<<<<

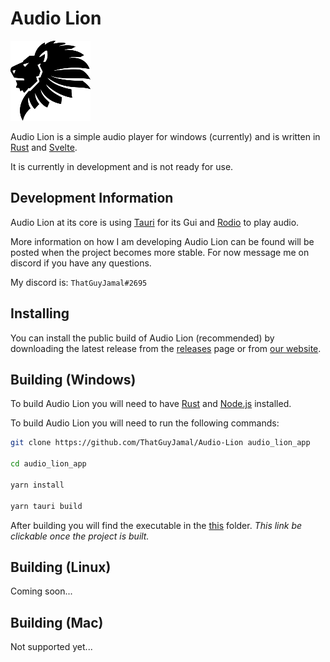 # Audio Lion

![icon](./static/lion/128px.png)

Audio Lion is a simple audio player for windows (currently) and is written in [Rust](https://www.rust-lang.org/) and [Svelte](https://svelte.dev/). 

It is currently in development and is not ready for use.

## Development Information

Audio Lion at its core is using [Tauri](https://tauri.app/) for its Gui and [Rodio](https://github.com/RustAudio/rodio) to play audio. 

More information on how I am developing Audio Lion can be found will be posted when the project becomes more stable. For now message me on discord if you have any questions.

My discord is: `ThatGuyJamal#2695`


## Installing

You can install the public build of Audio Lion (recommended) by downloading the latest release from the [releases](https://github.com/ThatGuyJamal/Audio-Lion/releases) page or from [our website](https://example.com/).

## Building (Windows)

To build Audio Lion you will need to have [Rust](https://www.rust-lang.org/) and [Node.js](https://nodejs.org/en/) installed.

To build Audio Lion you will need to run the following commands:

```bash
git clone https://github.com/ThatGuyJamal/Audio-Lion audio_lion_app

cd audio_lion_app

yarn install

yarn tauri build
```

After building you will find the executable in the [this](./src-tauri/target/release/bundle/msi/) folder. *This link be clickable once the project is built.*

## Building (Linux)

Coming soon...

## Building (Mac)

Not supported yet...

>>>>

TASK GOAL: Start at the line containing "## Building (Linux)" and copy each line through the last one in the records, exactly and with nothing added.

RESULT OF THE TASK:
## Building (Linux)

Coming soon...

## Building (Mac)

Not supported yet...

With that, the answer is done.